Work item: Which lines run from the one containing "# Project Diagrams" through the end of the data? Write them out exactly, with the pictures left out.

***

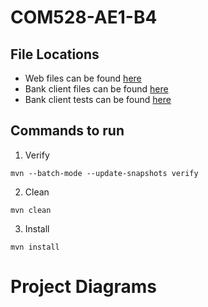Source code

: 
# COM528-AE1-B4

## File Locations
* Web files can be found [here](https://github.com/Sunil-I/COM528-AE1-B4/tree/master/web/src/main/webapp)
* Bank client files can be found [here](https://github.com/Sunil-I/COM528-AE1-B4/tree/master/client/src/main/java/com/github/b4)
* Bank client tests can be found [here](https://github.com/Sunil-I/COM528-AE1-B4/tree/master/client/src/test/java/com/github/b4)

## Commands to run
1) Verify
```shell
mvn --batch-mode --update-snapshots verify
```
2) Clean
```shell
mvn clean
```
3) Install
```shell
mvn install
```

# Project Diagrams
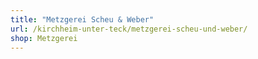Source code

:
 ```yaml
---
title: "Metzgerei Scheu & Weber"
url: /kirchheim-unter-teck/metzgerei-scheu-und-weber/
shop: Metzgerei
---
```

***

Output of the task:
# Project Diagrams
Source code

:
 ```yaml
---
title: "Metzgerei Scheu & Weber"
url: /kirchheim-unter-teck/metzgerei-scheu-und-weber/
shop: Metzgerei
---
```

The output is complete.